Task to carry out
Restate word for word the line containing "Adobe Help Board, Anpassen" and all remaining lines of the entries below.

═══ Material for this exercise

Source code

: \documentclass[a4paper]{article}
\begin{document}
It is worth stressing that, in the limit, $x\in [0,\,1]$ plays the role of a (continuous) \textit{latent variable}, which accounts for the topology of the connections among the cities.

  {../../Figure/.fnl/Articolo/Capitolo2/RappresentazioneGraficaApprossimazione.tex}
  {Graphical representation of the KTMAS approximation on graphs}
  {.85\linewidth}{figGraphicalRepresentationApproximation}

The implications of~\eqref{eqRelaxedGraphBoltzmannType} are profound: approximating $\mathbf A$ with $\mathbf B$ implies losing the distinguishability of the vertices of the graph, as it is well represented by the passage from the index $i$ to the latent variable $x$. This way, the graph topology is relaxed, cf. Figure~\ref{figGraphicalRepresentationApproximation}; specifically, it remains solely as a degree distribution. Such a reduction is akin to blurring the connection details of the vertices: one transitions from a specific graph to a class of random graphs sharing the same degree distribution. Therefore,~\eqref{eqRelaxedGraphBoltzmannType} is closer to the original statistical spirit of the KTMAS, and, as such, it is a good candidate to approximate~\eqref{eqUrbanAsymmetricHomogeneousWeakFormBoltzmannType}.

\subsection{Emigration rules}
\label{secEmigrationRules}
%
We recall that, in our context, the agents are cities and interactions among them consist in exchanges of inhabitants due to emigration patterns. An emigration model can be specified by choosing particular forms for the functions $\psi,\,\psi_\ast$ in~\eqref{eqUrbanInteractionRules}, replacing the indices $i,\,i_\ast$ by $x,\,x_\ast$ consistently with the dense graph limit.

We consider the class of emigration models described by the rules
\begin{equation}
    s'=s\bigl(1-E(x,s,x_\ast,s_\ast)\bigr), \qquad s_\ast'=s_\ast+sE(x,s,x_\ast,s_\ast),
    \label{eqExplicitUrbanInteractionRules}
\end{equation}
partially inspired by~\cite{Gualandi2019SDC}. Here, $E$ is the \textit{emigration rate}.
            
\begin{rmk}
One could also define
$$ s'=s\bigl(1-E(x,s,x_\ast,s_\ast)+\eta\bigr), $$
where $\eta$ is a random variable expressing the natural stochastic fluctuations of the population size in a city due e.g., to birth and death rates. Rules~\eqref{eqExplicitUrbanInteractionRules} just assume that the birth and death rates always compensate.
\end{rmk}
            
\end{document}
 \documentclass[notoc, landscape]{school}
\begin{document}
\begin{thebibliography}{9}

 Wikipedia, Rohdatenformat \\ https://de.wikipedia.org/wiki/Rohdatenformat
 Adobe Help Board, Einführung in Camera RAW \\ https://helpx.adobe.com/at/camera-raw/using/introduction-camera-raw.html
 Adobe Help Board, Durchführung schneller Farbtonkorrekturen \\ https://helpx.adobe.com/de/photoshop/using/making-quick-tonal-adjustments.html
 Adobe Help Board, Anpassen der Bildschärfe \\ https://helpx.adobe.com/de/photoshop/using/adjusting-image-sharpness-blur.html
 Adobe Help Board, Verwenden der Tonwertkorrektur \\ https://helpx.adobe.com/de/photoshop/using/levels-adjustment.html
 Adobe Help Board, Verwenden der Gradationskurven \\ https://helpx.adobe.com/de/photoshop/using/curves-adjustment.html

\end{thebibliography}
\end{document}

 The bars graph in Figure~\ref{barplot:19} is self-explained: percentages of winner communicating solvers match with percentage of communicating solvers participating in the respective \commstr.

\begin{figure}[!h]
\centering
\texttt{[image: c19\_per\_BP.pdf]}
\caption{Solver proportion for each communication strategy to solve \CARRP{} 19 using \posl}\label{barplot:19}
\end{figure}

══════

Answer for the task
 Adobe Help Board, Anpassen der Bildschärfe \\ https://helpx.adobe.com/de/photoshop/using/adjusting-image-sharpness-blur.html
 Adobe Help Board, Verwenden der Tonwertkorrektur \\ https://helpx.adobe.com/de/photoshop/using/levels-adjustment.html
 Adobe Help Board, Verwenden der Gradationskurven \\ https://helpx.adobe.com/de/photoshop/using/curves-adjustment.html

\end{thebibliography}
\end{document}

 The bars graph in Figure~\ref{barplot:19} is self-explained: percentages of winner communicating solvers match with percentage of communicating solvers participating in the respective \commstr.

\begin{figure}[!h]
\centering
\texttt{[image: c19\_per\_BP.pdf]}
\caption{Solver proportion for each communication strategy to solve \CARRP{} 19 using \posl}\label{barplot:19}
\end{figure}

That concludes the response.